# [TASK DIRECTIONS]
Your answer should be the lines of the material that include the word "button".

# [THE DATA]
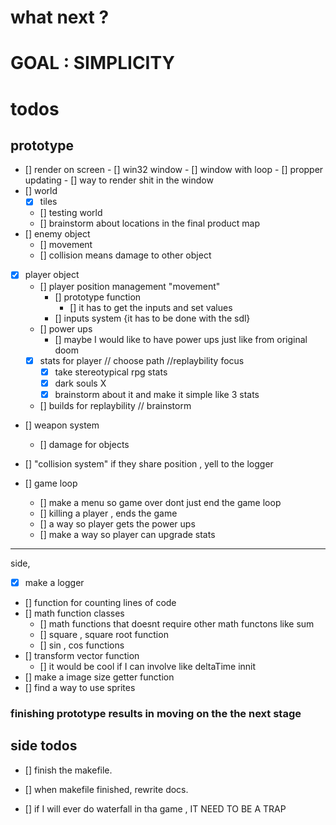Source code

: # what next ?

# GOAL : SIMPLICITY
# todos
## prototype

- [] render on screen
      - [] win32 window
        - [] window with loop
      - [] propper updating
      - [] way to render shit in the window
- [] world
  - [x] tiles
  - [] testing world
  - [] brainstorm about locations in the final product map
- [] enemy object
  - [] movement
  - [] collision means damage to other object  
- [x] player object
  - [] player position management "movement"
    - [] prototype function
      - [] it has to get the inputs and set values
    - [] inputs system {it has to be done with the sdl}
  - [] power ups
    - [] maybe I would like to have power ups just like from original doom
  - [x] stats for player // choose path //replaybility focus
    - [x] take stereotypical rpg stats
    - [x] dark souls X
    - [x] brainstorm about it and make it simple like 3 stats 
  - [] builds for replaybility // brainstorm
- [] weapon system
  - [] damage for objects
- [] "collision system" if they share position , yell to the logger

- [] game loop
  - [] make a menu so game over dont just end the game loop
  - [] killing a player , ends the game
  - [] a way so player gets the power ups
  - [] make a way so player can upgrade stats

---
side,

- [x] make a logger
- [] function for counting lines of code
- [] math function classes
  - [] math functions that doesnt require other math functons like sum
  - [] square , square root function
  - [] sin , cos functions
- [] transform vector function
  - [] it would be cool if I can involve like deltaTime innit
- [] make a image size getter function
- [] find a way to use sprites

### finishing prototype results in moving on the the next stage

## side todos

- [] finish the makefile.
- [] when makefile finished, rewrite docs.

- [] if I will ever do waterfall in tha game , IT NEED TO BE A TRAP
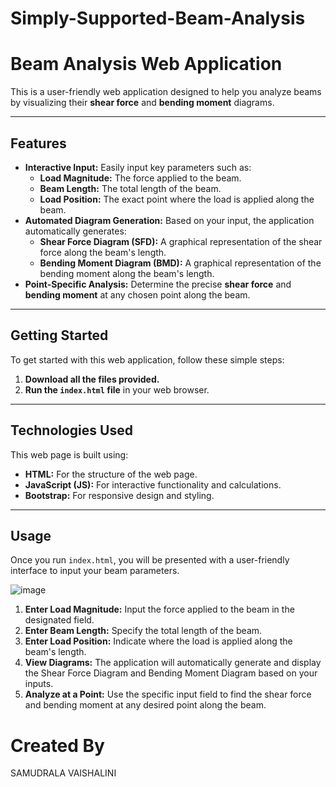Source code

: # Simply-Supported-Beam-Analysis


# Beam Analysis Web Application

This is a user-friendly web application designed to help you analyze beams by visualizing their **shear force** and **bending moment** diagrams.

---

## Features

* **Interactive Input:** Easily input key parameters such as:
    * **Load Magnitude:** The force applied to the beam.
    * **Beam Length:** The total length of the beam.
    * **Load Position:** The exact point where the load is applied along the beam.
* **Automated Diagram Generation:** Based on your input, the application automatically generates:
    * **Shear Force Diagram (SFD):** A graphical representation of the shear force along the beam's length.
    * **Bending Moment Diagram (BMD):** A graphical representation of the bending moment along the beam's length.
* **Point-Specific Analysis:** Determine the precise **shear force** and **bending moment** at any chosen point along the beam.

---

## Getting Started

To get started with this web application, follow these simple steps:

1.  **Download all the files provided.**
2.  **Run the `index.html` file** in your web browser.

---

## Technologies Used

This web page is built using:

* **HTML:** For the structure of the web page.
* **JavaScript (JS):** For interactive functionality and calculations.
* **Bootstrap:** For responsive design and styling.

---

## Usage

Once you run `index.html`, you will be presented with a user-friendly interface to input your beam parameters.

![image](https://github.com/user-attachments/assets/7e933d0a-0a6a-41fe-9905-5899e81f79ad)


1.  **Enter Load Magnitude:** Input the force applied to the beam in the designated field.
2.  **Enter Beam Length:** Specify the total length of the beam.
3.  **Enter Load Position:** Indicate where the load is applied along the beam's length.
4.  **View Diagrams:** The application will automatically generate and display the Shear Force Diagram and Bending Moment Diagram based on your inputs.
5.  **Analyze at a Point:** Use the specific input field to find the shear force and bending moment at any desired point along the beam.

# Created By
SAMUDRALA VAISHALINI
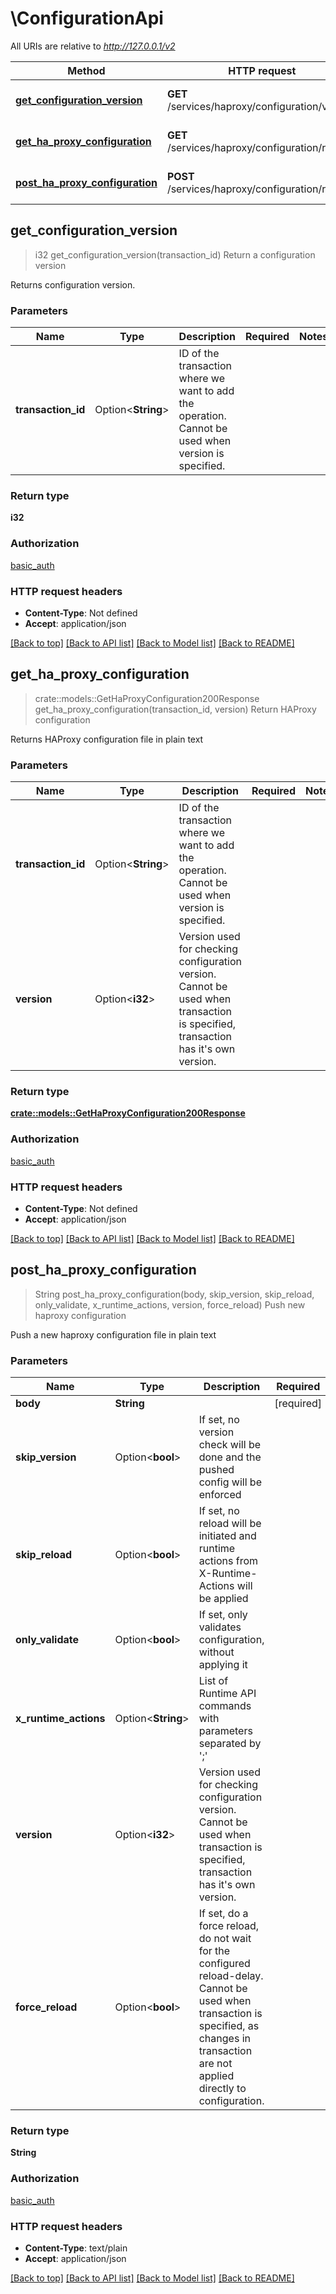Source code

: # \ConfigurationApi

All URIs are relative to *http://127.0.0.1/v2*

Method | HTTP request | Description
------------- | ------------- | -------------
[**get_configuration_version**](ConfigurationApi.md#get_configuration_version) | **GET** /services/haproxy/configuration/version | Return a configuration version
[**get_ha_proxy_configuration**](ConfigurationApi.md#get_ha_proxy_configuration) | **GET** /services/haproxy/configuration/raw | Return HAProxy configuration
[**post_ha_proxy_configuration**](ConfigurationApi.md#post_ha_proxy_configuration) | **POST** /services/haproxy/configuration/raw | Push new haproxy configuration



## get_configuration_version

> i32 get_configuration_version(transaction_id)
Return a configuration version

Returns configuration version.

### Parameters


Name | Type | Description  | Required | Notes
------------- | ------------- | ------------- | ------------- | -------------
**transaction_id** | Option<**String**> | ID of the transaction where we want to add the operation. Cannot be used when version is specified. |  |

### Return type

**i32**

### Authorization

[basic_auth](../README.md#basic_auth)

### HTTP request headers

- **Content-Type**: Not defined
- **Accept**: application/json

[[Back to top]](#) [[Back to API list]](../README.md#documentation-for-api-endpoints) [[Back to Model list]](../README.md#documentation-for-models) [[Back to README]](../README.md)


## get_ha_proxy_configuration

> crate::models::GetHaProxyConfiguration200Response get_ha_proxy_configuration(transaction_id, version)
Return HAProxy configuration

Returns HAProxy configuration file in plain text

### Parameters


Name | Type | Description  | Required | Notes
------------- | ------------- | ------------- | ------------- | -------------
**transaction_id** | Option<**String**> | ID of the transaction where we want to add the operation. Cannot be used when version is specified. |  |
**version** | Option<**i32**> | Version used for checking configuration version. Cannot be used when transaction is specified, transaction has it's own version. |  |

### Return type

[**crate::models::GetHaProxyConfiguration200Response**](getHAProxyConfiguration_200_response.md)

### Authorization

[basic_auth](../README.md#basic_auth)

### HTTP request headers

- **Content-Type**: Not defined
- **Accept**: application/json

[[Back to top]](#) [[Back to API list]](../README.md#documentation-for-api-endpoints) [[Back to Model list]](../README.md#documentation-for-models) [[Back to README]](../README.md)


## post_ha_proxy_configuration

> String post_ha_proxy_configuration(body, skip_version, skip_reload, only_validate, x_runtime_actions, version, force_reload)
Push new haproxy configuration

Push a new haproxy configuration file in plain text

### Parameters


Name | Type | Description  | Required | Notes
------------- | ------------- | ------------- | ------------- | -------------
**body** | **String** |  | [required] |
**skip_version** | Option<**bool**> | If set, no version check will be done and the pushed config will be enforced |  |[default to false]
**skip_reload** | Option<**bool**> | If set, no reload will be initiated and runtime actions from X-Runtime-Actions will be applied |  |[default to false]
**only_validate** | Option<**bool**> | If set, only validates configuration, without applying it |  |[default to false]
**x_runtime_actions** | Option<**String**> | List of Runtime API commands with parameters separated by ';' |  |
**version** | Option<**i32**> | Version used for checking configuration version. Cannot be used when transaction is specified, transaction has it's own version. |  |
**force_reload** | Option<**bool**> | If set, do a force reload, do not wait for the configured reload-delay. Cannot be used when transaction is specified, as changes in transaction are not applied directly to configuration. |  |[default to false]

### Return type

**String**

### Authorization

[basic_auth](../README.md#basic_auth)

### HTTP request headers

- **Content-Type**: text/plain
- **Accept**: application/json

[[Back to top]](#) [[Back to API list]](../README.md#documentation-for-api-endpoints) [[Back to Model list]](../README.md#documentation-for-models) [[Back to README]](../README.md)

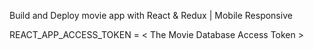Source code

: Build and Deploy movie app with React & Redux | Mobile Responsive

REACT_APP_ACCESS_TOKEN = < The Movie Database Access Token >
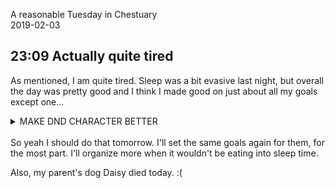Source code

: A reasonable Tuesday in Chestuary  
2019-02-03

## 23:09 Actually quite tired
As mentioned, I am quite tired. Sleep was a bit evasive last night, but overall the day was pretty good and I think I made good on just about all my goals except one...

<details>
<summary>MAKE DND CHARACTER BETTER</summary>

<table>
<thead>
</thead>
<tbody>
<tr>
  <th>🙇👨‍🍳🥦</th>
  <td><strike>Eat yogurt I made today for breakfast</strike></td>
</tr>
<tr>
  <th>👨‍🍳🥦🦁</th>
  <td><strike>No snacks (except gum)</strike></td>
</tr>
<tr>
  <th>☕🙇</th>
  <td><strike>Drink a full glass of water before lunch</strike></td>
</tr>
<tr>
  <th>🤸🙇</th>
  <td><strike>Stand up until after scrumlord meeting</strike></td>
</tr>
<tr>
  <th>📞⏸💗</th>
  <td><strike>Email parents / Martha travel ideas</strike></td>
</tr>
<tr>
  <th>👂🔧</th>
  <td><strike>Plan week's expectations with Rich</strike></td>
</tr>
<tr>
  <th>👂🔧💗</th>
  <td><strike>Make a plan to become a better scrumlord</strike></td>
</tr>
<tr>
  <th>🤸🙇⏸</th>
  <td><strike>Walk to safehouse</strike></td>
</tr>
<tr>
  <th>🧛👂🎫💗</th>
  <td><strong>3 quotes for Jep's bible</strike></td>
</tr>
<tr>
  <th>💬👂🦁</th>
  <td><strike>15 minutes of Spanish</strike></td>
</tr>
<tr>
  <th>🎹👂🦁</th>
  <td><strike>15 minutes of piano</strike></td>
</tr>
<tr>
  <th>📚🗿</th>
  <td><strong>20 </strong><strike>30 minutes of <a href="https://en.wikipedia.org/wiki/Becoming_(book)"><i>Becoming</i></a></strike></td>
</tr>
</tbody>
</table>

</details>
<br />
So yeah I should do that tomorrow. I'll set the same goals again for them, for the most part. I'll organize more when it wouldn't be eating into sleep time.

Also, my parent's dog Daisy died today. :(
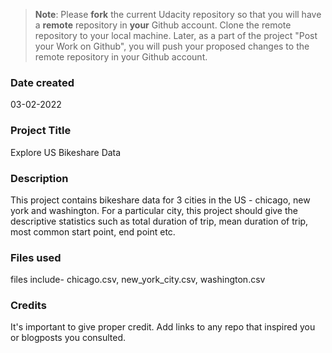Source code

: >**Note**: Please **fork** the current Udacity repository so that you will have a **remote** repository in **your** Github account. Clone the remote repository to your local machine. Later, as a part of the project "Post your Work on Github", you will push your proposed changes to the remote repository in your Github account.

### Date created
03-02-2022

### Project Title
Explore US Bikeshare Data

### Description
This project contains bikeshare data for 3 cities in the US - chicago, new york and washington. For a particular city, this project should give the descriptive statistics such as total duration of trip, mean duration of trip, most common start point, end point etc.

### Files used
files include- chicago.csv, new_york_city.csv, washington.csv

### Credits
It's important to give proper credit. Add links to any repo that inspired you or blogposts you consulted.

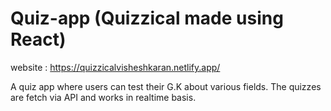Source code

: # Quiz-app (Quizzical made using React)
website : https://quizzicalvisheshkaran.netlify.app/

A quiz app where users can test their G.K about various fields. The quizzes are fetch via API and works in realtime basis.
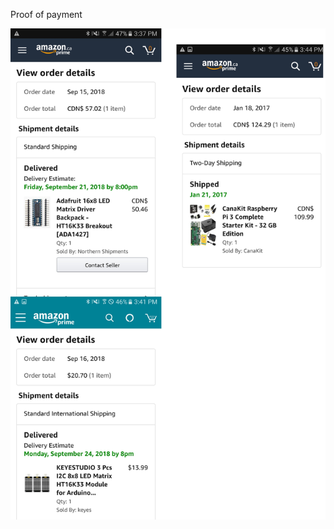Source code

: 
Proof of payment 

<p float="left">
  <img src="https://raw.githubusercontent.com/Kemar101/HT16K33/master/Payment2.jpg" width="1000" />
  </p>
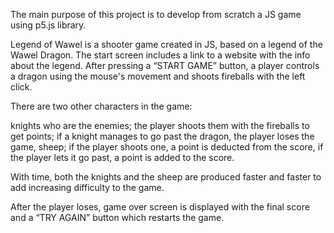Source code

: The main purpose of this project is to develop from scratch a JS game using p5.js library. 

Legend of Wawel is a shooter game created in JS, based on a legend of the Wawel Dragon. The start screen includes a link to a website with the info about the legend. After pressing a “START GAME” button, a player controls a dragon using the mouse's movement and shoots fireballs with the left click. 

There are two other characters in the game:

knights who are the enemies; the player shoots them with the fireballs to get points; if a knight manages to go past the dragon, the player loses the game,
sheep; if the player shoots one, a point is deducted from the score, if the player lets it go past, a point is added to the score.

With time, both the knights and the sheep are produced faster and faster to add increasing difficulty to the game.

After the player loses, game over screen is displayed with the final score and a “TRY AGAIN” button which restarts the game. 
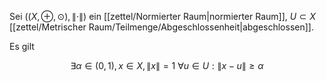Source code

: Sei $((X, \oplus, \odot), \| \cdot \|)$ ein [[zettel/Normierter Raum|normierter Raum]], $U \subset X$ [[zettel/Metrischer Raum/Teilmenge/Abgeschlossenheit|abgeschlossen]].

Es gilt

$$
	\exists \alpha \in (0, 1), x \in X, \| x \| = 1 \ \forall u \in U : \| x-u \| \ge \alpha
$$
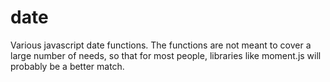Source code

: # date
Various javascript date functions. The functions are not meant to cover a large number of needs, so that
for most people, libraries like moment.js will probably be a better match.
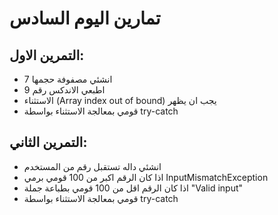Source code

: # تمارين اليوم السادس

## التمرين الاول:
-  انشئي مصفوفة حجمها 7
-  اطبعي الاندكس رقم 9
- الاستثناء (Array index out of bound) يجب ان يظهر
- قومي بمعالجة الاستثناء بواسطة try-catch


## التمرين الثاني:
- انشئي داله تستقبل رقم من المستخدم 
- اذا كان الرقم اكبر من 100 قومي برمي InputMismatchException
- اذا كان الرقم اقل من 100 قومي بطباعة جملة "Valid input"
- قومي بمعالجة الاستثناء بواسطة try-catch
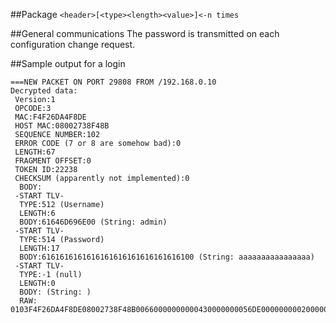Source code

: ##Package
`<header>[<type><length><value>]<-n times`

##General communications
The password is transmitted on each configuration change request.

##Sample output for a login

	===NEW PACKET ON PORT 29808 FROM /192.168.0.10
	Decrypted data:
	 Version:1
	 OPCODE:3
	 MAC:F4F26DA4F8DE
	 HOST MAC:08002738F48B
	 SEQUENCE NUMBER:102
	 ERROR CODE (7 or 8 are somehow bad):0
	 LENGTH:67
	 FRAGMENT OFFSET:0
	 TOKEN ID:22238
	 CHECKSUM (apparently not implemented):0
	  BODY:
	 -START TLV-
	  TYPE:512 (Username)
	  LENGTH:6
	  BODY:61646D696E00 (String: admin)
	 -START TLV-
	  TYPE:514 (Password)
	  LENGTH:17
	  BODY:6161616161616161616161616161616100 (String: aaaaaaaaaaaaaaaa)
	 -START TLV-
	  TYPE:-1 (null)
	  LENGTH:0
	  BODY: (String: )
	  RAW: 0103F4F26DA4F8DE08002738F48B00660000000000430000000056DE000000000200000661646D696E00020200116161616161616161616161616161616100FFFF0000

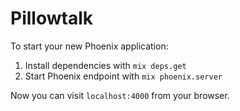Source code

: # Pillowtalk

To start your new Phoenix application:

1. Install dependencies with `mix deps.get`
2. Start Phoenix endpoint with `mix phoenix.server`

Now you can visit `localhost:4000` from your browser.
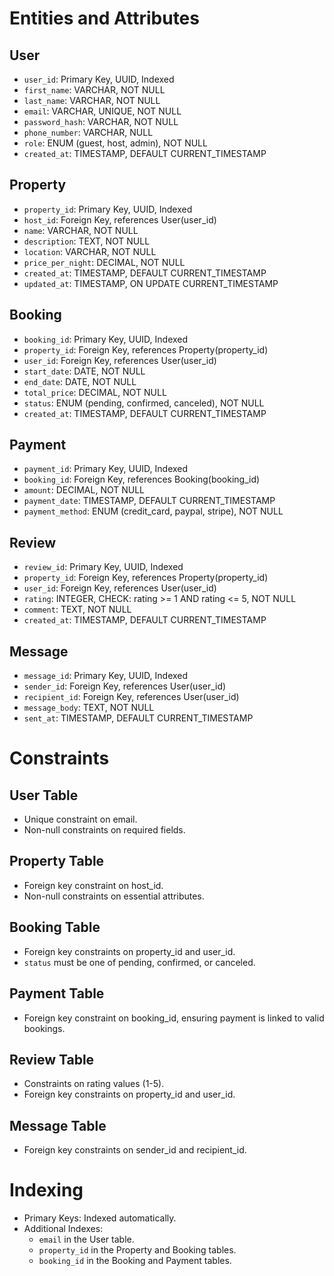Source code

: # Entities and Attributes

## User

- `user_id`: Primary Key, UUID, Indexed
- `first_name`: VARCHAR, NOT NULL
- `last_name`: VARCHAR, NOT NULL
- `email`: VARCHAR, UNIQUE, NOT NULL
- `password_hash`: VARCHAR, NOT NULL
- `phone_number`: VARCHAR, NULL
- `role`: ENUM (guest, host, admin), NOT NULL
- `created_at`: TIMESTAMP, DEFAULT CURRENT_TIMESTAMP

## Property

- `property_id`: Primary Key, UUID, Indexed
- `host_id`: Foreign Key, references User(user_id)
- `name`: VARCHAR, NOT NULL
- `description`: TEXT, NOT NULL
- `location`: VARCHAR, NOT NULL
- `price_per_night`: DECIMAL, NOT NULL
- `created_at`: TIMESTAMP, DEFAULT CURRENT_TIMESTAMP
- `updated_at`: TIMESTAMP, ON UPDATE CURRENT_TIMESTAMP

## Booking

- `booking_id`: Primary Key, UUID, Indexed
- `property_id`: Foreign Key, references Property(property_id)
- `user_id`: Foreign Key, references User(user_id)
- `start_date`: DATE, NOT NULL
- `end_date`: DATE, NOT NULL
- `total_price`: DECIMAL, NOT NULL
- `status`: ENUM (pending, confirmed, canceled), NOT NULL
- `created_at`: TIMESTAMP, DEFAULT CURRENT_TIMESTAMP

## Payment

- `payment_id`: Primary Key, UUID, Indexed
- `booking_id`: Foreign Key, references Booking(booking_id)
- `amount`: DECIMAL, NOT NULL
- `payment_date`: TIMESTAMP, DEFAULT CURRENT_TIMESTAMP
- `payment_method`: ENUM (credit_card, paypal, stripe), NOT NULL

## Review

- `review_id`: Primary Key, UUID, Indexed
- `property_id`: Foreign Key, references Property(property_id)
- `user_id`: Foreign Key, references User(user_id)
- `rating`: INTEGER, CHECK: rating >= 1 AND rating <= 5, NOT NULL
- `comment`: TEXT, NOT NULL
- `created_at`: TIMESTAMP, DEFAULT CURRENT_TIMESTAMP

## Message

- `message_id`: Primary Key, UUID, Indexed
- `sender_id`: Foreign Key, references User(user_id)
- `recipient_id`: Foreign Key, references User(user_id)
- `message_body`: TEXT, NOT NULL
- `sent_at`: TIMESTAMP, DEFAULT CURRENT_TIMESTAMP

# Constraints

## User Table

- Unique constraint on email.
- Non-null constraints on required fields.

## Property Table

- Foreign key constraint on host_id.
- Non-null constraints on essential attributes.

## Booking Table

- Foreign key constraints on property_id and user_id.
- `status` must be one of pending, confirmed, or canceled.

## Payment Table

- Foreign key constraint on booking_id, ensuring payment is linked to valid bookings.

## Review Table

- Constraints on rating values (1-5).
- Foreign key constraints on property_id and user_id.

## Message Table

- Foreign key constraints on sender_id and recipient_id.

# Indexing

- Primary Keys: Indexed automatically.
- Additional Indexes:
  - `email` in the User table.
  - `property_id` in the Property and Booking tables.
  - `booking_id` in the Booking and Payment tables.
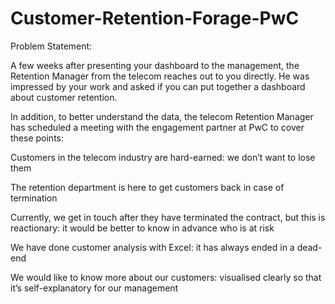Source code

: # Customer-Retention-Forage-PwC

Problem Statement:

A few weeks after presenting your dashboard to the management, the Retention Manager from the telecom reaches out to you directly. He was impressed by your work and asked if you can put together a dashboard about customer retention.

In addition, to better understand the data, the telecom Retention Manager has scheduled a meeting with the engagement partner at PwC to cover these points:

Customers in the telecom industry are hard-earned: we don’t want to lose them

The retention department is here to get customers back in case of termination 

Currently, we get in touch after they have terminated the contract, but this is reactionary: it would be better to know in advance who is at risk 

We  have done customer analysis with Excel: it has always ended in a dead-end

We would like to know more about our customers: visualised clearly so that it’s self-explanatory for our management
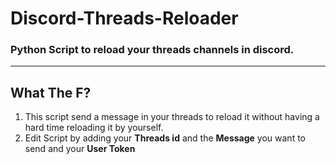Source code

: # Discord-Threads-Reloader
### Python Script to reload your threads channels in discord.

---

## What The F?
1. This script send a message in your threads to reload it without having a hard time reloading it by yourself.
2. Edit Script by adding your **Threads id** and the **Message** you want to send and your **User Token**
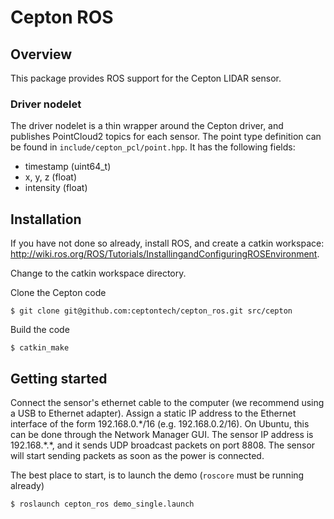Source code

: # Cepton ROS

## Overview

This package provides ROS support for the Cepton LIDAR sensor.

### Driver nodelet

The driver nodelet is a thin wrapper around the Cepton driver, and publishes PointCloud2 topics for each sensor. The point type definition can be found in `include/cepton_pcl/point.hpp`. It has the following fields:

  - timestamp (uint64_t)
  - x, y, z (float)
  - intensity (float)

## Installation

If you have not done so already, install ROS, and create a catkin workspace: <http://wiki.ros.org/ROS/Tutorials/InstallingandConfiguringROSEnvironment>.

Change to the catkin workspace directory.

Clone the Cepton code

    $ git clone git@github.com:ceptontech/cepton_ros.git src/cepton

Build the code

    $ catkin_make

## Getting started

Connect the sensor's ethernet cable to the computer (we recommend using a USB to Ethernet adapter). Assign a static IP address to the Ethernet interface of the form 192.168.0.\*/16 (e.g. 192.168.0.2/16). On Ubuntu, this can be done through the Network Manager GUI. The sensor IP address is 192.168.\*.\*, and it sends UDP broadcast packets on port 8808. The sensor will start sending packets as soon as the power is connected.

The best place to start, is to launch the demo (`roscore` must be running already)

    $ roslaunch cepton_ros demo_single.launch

# [ANSWER AREA]
Legend of Wawel is a shooter game created in JS, based on a legend of the Wawel Dragon. The start screen includes a link to a website with the info about the legend. After pressing a “START GAME” button, a player controls a dragon using the mouse's movement and shoots fireballs with the left click. 
After the player loses, game over screen is displayed with the final score and a “TRY AGAIN” button which restarts the game. 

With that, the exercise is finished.